Paix au Sud-Soudan : ce que la visite du pape peut apporter

La coordinatrice de Mission 21 Florence Hakim accueille le pape à Juba, février 2023

La coordinatrice de Mission 21 Florence Guliba Hakim recevant le pape à Juba, février 2023. Photo Silvano Yokwe

Notre coordinatrice au Sud-Soudan a eu l'occasion de saluer personnellement le pape lors de sa présence à Juba en février. Elle nous raconte l'impact de cette visite sur le processus de paix qui piétine.

Florence Guliba Hakim, peu de gens ont l'occasion de parler au pape. Comment cela s'est-il passé ?

En tant que collaboratrice de Mission 21, je suis membre d'un groupe qui soutient la Fédération des Églises du Sud-Soudan (SSCC) dans son travail. Le Vatican a choisi cinq personnes, c'est-à-dire les représentantes des organisations dans ce groupe. Mon nom en faisait partie. Un grand honneur pour moi. Une telle opportunité ne se présente qu'une fois dans la vie, voire jamais. J'ai été heureuse de pouvoir rencontrer le pape et de m'entretenir avec lui.

Vous avez pu faire part d'une préoccupation lors des salutations. Qu'avez-vous dit au pape ?

J'ai d'abord exprimé combien j'apprécie la visite du pape au Sud-Soudan. Ensuite, j'ai dit combien il était important que le pape s'entretienne avec le président Salva Kiir et le vice-président Riek Machar. Je suis moi-même né et j'ai grandi dans la guerre, et maintenant mes enfants grandissent aussi dans la guerre. J'ai rappelé qu'en 2019, les deux dirigeants politiques se sont engagés au Vatican à œuvrer pour une paix durable au Soudan du Sud. Il est important de le leur rappeler. Le pape a répondu que c'était précisément pour cela qu'il était ici au Soudan du Sud. Et il m'a offert un chapelet.

Quel peut être l'impact réel de la visite du pape ?

Il est plus qu'un signal.
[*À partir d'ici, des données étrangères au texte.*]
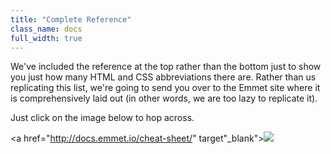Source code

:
 ```yaml
---
title: "Complete Reference"
class_name: docs
full_width: true
---
```


We've included the reference at the top rather than the bottom just to show you just how many HTML and CSS abbreviations there are. Rather than us replicating this list, we're going to send you over to the Emmet site where it is comprehensively laid out (in other words, we are too lazy to replicate it).

Just click on the image below to hop across.

<a href="http://docs.emmet.io/cheat-sheet/" target"_blank"><img src="/img/docs/emmet-ref.png"></a>

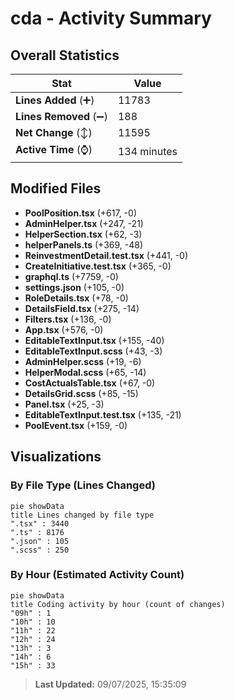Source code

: # cda - Activity Summary 

## Overall Statistics

| Stat                   | Value                                                             |
| ---------------------- | ----------------------------------------------------------------- |
| **Lines Added** (➕)   | 11783                                          |
| **Lines Removed** (➖) | 188                                        |
| **Net Change** (↕)    | 11595                |
| **Active Time** (⌚)   | 134 minutes |


## Modified Files
- **PoolPosition.tsx** (+617, -0)
- **AdminHelper.tsx** (+247, -21)
- **HelperSection.tsx** (+62, -3)
- **helperPanels.ts** (+369, -48)
- **ReinvestmentDetail.test.tsx** (+441, -0)
- **CreateInitiative.test.tsx** (+365, -0)
- **graphql.ts** (+7759, -0)
- **settings.json** (+105, -0)
- **RoleDetails.tsx** (+78, -0)
- **DetailsField.tsx** (+275, -14)
- **Filters.tsx** (+136, -0)
- **App.tsx** (+576, -0)
- **EditableTextInput.tsx** (+155, -40)
- **EditableTextInput.scss** (+43, -3)
- **AdminHelper.scss** (+19, -6)
- **HelperModal.scss** (+65, -14)
- **CostActualsTable.tsx** (+67, -0)
- **DetailsGrid.scss** (+85, -15)
- **Panel.tsx** (+25, -3)
- **EditableTextInput.test.tsx** (+135, -21)
- **PoolEvent.tsx** (+159, -0)

## Visualizations

### By File Type (Lines Changed)

```mermaid
pie showData
title Lines changed by file type
".tsx" : 3440
".ts" : 8176
".json" : 105
".scss" : 250
```

### By Hour (Estimated Activity Count)

```mermaid
pie showData
title Coding activity by hour (count of changes)
"09h" : 1
"10h" : 10
"11h" : 22
"12h" : 24
"13h" : 3
"14h" : 6
"15h" : 33
```


> **Last Updated:** 09/07/2025, 15:35:09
Cela s'est déjà manifesté la veille de l'accueil officiel. Le président a publié un communiqué dans lequel il s'engage à reprendre les discussions sur l'accord de paix de 2018.

Qu'est-ce que cela signifie concrètement ?

Un accord de paix a été élaboré en 2018. Mais toutes les parties au conflit ne l'ont toujours pas signé. Les discussions ont été interrompues, il y avait beaucoup de méfiance de part et d'autre. Le fait qu'il y ait désormais des efforts pour réintégrer les parties qui n'ont pas encore signé est un progrès.

Cette assurance, ou même la visite du pape en elle-même, a-t-elle un effet immédiat sur la vie des gens au Sud-Soudan ?

Nous verrons bien. Le jour même où la déclaration du président a été publiée, une éruption de violence entre agriculteurs et bergers a également eu lieu, faisant plus de 20 morts. La situation reste donc très tendue. Mais le jour de la visite du pape lui-même a certainement été un jour d'espoir. Des personnes de toutes les régions du pays et de différentes dénominations se sont rassemblées. Des personnes qui, sinon, célébraient leurs offices séparément, ont prié ensemble. Certains ont entrepris un voyage à pied dangereux de dix jours jusqu'à Juba pour être présents. Il était également important que la visite du pape attire une certaine attention internationale sur le Sud-Soudan. De plus, il a vraiment pu entrer en contact avec la population civile et se faire une idée de la vie au Sud-Soudan.

Comment ce contact a-t-il été établi ?

Des personnes déplacées par la guerre, appelées IDP (Internal Displaces Persons/personnes déplacées à l'intérieur du pays), étaient notamment invitées à l'accueil. Le pape a entendu leurs histoires. Une fillette de douze ans a notamment parlé de sa vie dans un camp IDP et de son parcours. Il est apparu clairement qu'elle n'appartenait à nulle part, qu'elle n'avait pas de papiers. C'était très émouvant pour toutes les personnes présentes. Lorsque le pape a ensuite pris la parole, il a déclaré que le président devrait faire de la paix une priorité, et ce maintenant et pas plus tard.

Que signifie la visite du pape pour nos organisations partenaires ?

Pour nos partenaires, la visite du pape a une signification importante. Elle donne à la Fédération des Eglises du Sud-Soudan une voix morale forte pour s'engager et travailler en faveur de la paix et de la réconciliation dans le pays. Elles peuvent prendre des mesures concrètes à cet effet. Par exemple, la SSCC peut continuer à organiser des talk-shows radiophoniques. Ces entretiens porteront sur ce que les gens attendent des hommes politiques après la visite du pape, sur les promesses qui ont été tenues et celles qui ne l'ont pas été. Les dirigeants politiques l'entendent également et découvrent ainsi ce qui préoccupe les gens.